HABEN FOLGENDE VERORDNUNG ERLASSEN:

KAPITEL I : ZIELE UND AUFGABEN

Artikel 1 Ziele

1. Mit dieser Verordnung wird eine Europäische Agentur für die Sicherheit des Seeverkehrs und die Vermeidung von Umweltverschmutzung durch Schiffe eingerichtet (nachstehend "die Agentur"), die in einheitlicher und effizienter Weise eine hohe Sicherheit des Seeverkehrs gewährleisten und die Umweltverschmutzung durch Schiffe in der Gemeinschaft verhindern soll.

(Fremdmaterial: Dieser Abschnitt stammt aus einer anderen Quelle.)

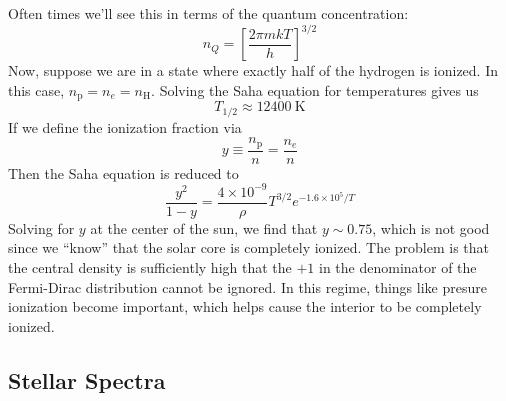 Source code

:\documentclass[10pt]{article}
\numberwithin{equation}{section}
\begin{document}
    Often times we'll see this in terms of the quantum
      concentration:
    \begin{equation}
      \label{eq:225}
      n_Q=\left[\frac{2\pi mkT}{h}\right]^{3/2}
    \end{equation}
    Now, suppose we are in a state where exactly half of the hydrogen
    is ionized. In this case,
    $n_{\mathrm{p}}=n_e=n_\mathrm{H}$. Solving the Saha equation for
    temperatures gives us
    \begin{equation}
      \label{eq:209}
      T_{1/2}\approx 12400\ \mathrm{K}
    \end{equation}
    If we define the ionization fraction via
    \begin{equation}
      \label{eq:210}
      y\equiv \frac{n_\mathrm{p}}{n}=\frac{n_e}{n}
    \end{equation}
    Then the Saha equation is reduced to
    \begin{equation}
      \label{eq:211}
      \boxed{\frac{y^2}{1-y}=\frac{4\times 10^{-9}}{\rho}T^{3/2}e^
{-1.6\times 10^5/T}}
    \end{equation}
    Solving for $y$ at the center of the sun, we find that $y\sim
    0.75$, which is not good since we ``know'' that the solar core is
    completely ionized. The problem is that the central density is
    sufficiently high that the $+1$ in the denominator of the
    Fermi-Dirac distribution cannot be ignored. In this regime, things
    like presure ionization become important, which helps cause the
    interior to be completely ionized.

    \subsection{Stellar Spectra}
    \label{sec:stellar-spectra}
\end{document}
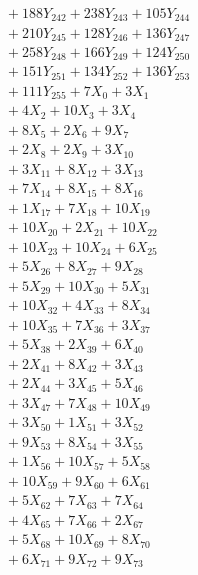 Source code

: \documentclass[a4paper,10pt]{article}
\begin{document}
{\begin{align}
&\;  + 188 Y_{242} + 238 Y_{243} + 105 Y_{244} \\[0.3ex]
&\;  + 210 Y_{245} + 128 Y_{246} + 136 Y_{247} \\[0.3ex]
&\;  + 258 Y_{248} + 166 Y_{249} + 124 Y_{250} \\[0.3ex]
&\;  + 151 Y_{251} + 134 Y_{252} + 136 Y_{253} \\[0.3ex]
&\;  + 111 Y_{255} + 7 X_{0} + 3 X_{1} \\[0.3ex]
&\;  + 4 X_{2} + 10 X_{3} + 3 X_{4} \\[0.3ex]
&\;  + 8 X_{5} + 2 X_{6} + 9 X_{7} \\[0.3ex]
&\;  + 2 X_{8} + 2 X_{9} + 3 X_{10} \\[0.3ex]
&\;  + 3 X_{11} + 8 X_{12} + 3 X_{13} \\[0.5ex]\allowbreak
&\;  + 7 X_{14} + 8 X_{15} + 8 X_{16} \\[0.3ex]
&\;  + 1 X_{17} + 7 X_{18} + 10 X_{19} \\[0.3ex]
&\;  + 10 X_{20} + 2 X_{21} + 10 X_{22} \\[0.3ex]
&\;  + 10 X_{23} + 10 X_{24} + 6 X_{25} \\[0.3ex]
&\;  + 5 X_{26} + 8 X_{27} + 9 X_{28} \\[0.3ex]
&\;  + 5 X_{29} + 10 X_{30} + 5 X_{31} \\[0.3ex]
&\;  + 10 X_{32} + 4 X_{33} + 8 X_{34} \\[0.3ex]
&\;  + 10 X_{35} + 7 X_{36} + 3 X_{37} \\[0.3ex]
&\;  + 5 X_{38} + 2 X_{39} + 6 X_{40} \\[0.3ex]
&\;  + 2 X_{41} + 8 X_{42} + 3 X_{43} \\[0.5ex]\allowbreak
&\;  + 2 X_{44} + 3 X_{45} + 5 X_{46} \\[0.3ex]
&\;  + 3 X_{47} + 7 X_{48} + 10 X_{49} \\[0.3ex]
&\;  + 3 X_{50} + 1 X_{51} + 3 X_{52} \\[0.3ex]
&\;  + 9 X_{53} + 8 X_{54} + 3 X_{55} \\[0.3ex]
&\;  + 1 X_{56} + 10 X_{57} + 5 X_{58} \\[0.3ex]
&\;  + 10 X_{59} + 9 X_{60} + 6 X_{61} \\[0.3ex]
&\;  + 5 X_{62} + 7 X_{63} + 7 X_{64} \\[0.3ex]
&\;  + 4 X_{65} + 7 X_{66} + 2 X_{67} \\[0.3ex]
&\;  + 5 X_{68} + 10 X_{69} + 8 X_{70} \\[0.3ex]
&\;  + 6 X_{71} + 9 X_{72} + 9 X_{73} \\[0.5ex]\allowbreak

\end{align}}
\end{document}
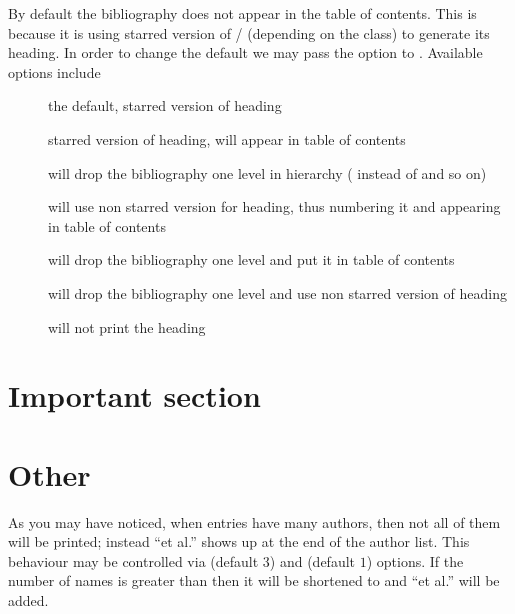 By default the bibliography does not appear in the table of contents. This is
because it is using starred version of \slash{}
(depending on the class) to generate its heading. In order to change the default we
may pass the option  to . Available
options include
\begin{description}
  \item[] the default, starred version of heading
  \item[] starred version of heading, will appear in table of contents
  \item[] will drop the bibliography one level in
    hierarchy ( instead of  and so on)
  \item[] will use non starred version for heading, thus
    numbering it and appearing in table of contents
  \item[] will drop the bibliography one level and put it in
    table of contents
  \item[] will drop the bibliography one level and use
    non starred version of heading
  \item[] will not print the heading
\end{description}

\begin{example}[
  standalone,
  biber,
  paperwidth=7cm,
  paperheight=7.5cm,
]
\usepackage{biblatex}


\setlength{\parindent}{0pt}
\nocite{curie}
\tableofcontents
\section{Important section}


\section{Other}

\printbibliography[
  heading=subbibnumbered,
  title=Bibliography,
]



\end{example}

As you may have noticed, when entries have many authors, then not all of
them will be printed; instead ``et al.'' shows up at the end of the author list. This behaviour
may be controlled via  (default $3$) and 
(default $1$) options. If the number of names is greater than 
then it will be shortened to  and ``et al.'' will be added.

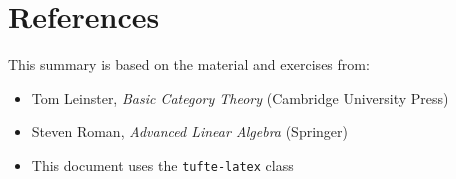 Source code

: \documentclass[10pt]{tufte-handout}
\begin{document}
\begin{center}
\end{center}

\section*{References}
This summary is based on the material and exercises from:
\begin{itemize}
    \item Tom Leinster, \textit{Basic Category Theory} (Cambridge University Press)
    \item Steven Roman, \textit{Advanced Linear Algebra} (Springer)
    \item This document uses the \texttt{tufte-latex} class

\end{itemize}
\end{document}
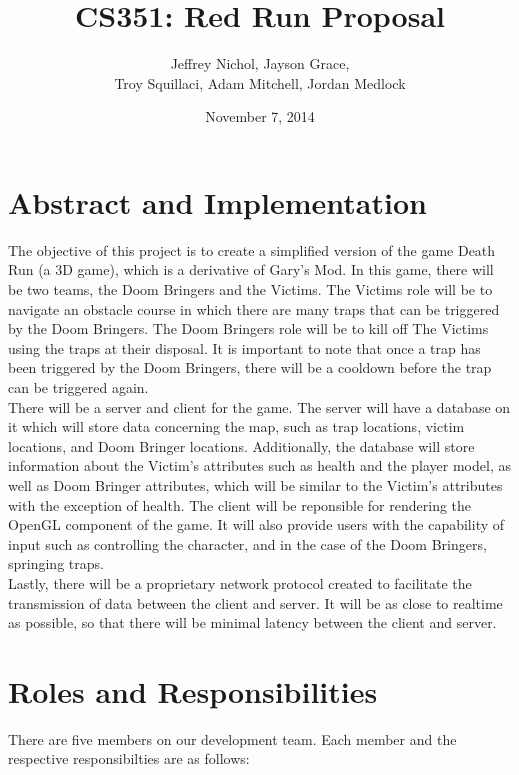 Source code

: \documentclass[12pt, a4paper, oneside]{article}
\begin{document}
\title{CS351: Red Run Proposal}
\author{Jeffrey Nichol, Jayson Grace, \\
Troy Squillaci, Adam Mitchell, Jordan Medlock}
\date{November 7, 2014}
\maketitle

\section*{Abstract and Implementation}

The objective of this project is to create a simplified version of the game Death Run (a 3D game), which is a derivative of Gary's Mod. In this game, there will be two teams, the Doom Bringers and the Victims. The Victims role will be to navigate an obstacle course in which there are many traps that can be triggered by the Doom Bringers. The Doom Bringers role will be to kill off The Victims using the traps at their disposal. It is important to note that once a trap has been triggered by the Doom Bringers, there will be a cooldown before the trap can be triggered again. \\

There will be a server and client for the game. The server will have a database on it which will store data concerning the map, such as trap locations, victim locations, and Doom Bringer locations. Additionally, the database will store information about the Victim's attributes such as health and the player model, as well as Doom Bringer attributes, which will be similar to the Victim's attributes with the exception of health. The client will be reponsible for rendering the OpenGL component of the game. It will also provide users with the capability of input such as controlling the character, and in the case of the Doom Bringers, springing traps. \\

Lastly, there will be a proprietary network protocol created to facilitate the transmission of data between the client and server. It will be as close to realtime as possible, so that there will be minimal latency between the client and server.

\section*{Roles and Responsibilities}
There are five members on our development team. Each member and the respective responsibilties are as follows:
\end{document}
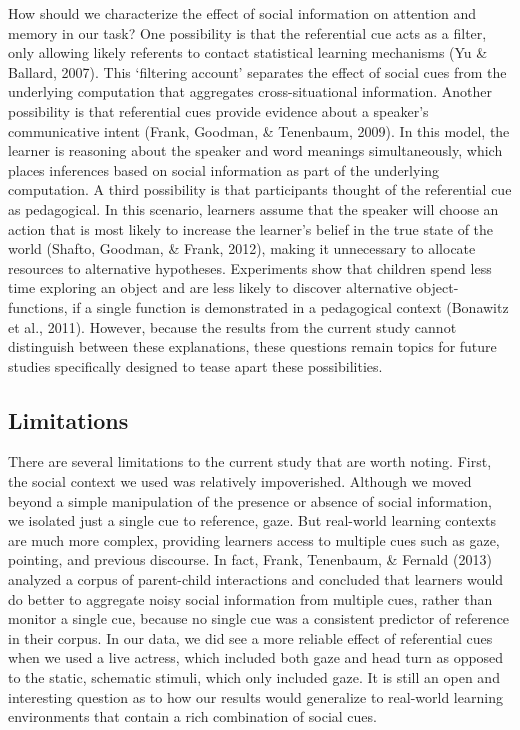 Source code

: \documentclass[authoryear, review]{elsarticle}
\begin{document}
How should we characterize the effect of social information on attention
and memory in our task? One possibility is that the referential cue acts
as a filter, only allowing likely referents to contact statistical
learning mechanisms (Yu \& Ballard, 2007). This `filtering account'
separates the effect of social cues from the underlying computation that
aggregates cross-situational information. Another possibility is that
referential cues provide evidence about a speaker's communicative intent
(Frank, Goodman, \& Tenenbaum, 2009). In this model, the learner is
reasoning about the speaker and word meanings simultaneously, which
places inferences based on social information as part of the underlying
computation. A third possibility is that participants thought of the
referential cue as pedagogical. In this scenario, learners assume that
the speaker will choose an action that is most likely to increase the
learner's belief in the true state of the world (Shafto, Goodman, \&
Frank, 2012), making it unnecessary to allocate resources to alternative
hypotheses. Experiments show that children spend less time exploring an
object and are less likely to discover alternative object-functions, if
a single function is demonstrated in a pedagogical context (Bonawitz et
al., 2011). However, because the results from the current study cannot
distinguish between these explanations, these questions remain topics
for future studies specifically designed to tease apart these
possibilities.

\subsection{Limitations}\label{limitations}

There are several limitations to the current study that are worth
noting. First, the social context we used was relatively impoverished.
Although we moved beyond a simple manipulation of the presence or
absence of social information, we isolated just a single cue to
reference, gaze. But real-world learning contexts are much more complex,
providing learners access to multiple cues such as gaze, pointing, and
previous discourse. In fact, Frank, Tenenbaum, \& Fernald (2013)
analyzed a corpus of parent-child interactions and concluded that
learners would do better to aggregate noisy social information from
multiple cues, rather than monitor a single cue, because no single cue
was a consistent predictor of reference in their corpus. In our data, we
did see a more reliable effect of referential cues when we used a live
actress, which included both gaze and head turn as opposed to the
static, schematic stimuli, which only included gaze. It is still an open
and interesting question as to how our results would generalize to
real-world learning environments that contain a rich combination of
social cues.
\end{document}
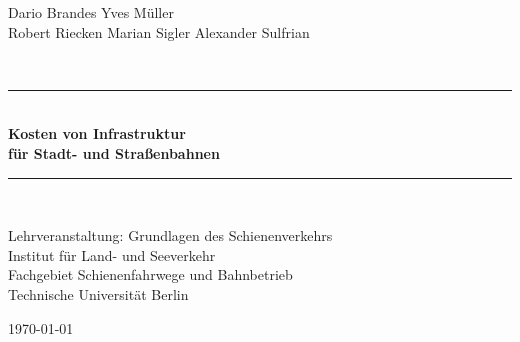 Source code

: \documentclass[oneside,a4paper,11pt,german]{report}
\date{\today}
\begin{document}
\begin{titlepage}
  \begin{center}
    \begin{minipage}{0.8\textwidth}
      \vspace{2cm}
      \begin{center}
        {\large
          Dario {Brandes} \quad
          Yves {Müller} \quad\\[5pt]
          Robert {Riecken} \quad
          Marian {Sigler} \quad
          Alexander {Sulfrian}
        }
      \end{center}
    \end{minipage}\\[1.5cm]

    \rule{\linewidth}{0.5mm} \\[0.4cm]
    { \huge \bfseries Kosten von Infrastruktur \\[15pt] für Stadt- und Straßenbahnen}\\[0.4cm]

    \rule{\linewidth}{0.5mm} \\[1.5cm]

    \begin{center}
      Lehrveranstaltung: Grundlagen des Schienenverkehrs\\[2cm]
      Institut für Land- und Seeverkehr \\[5pt]
      Fachgebiet Schienenfahrwege und Bahnbetrieb\\[5pt]
      Technische Universität Berlin
    \end{center}

    \vfill

    {\large \today}
  \end{center}
\end{titlepage}

\begin{comment}
Gliederung:

* Einleitung


* Theorie / Grundlagen
  * Definitionen: Kein EBO, Trennung U-Bahn/Straßenbahn (Tunnel vs. nein)
  * Methode
     * wie wurden die Zahlen versucht zu ermitteln
     * welche Kennwerte wurden wie berechnet (kosten/strecken km)
     * warum sind die Kennwerte sinvoll

* Ergebnisse
  * Vorstellung der Projekte
    * Beschreibung der Strecke
    * momentaner Baustand / Plannungsstand
  * Tabelle allen Ergbnissen

* Auswertung
  * Ermittlung von Höchsts- /  Durchschnittswerten Inland getrennt U-Bahnen/Straßenbahnen
    * tabellarisch
    * mit Hilfe von Diagrammen
  * Vergleich mit den Werten im Ausland
  * Fehleranalyse (welche Außreißer existieren warum)

* Zusammenfassung


TODO:

 * Karten für alle Strecken erstellen und einfügen.
 * Tabelle mit Quellenangaben generieren.

\end{comment}
\end{document}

2. Die Agentur liefert den Mitgliedstaaten und der Kommission die erforderliche wissenschaftlich-technische Unterstützung und hochwertiges Fachwissen, damit diese die Gemeinschaftsvorschriften im Bereich der Seeverkehrssicherheit ordnungsgemäß anwenden, die Anwendung überwachen und die Effizienz der existierenden Maßnahmen beurteilen kann.

Artikel 2 Aufgaben

1. Im Hinblick auf die in Artikel 1 genannten Ziele erfuellt die Agentur folgende Aufgaben:

a) Unterstützung der Kommission bei der Aktualisierung der Gemeinschaftsvorschriften im Bereich der Seeverkehrssicherheit, insbesondere im Zusammenhang mit der Weiterentwicklung der einschlägigen internationalen Vorschriften. Hierzu gehört auch die Analyse von Forschungsprojekten im Bereich der Seeverkehrssicherheit und des Schutzes der Meeresumwelt;

b) Unterstützung der Kommission bei der effizienten Anwendung der Gemeinschaftsvorschriften für die Seeverkehrssicherheit in der ganzen Gemeinschaft. Insbesondere soll die Agentur:

1) das Funktionieren des Gemeinschaftssystems der Hafenstaatkontrolle insgesamt kontrollieren, u.a. durch Kontrollbesuche in den Mitgliedstaaten, und der Kommission Verbesserungsvorschläge vorlegen;

2) der Kommission die notwendige technische Unterstützung für die Beteiligung an den Arbeiten der technischen Gremien der Pariser Vereinbarung über die Hafenstaatkontrolle zur Verfügung stellen;

3) die Kommission in folgenden Bereichen unterstützen:

- Prüfung der Klassifikationsgesellschaften, die auf Gemeinschaftsebene anerkannt sind bzw. anerkannt werden sollen, entsprechend der Richtlinie 94/57/EG des Rates;

- unbeschadet der Bestimmungen der Richtlinie 94/57/EG, fortgesetzte Kontrolle der Leistung der Klassifikationsgesellschaften, die anerkannt sind bzw. anerkannt werden sollen, im Bereich der Sicherheit und der Vermeidung von Umweltverschmutzung, entsprechend der Richtlinie 94/57/EG des Rates;

- kontinuierliche Kontrolle der ordnungsgemäßen Anwendung der Gemeinschaftsvorschriften für die Sicherheit von Fahrgastschiffen, insbesondere der Richtlinien 98/18/EG und 99/35/EG des Rates;

- kontinuierliche Kontrolle der ordnungsgemäßen Anwendung der Richtlinie 96/98/EG des Rates über Schiffsausrüstung;

- Übernahme anderer Aufgaben der Kommission aufgrund von Gemeinschaftsvorschriften für die Seeverkehrssicherheit, auch im Rahmen der Vorschriften für die Mannschaften.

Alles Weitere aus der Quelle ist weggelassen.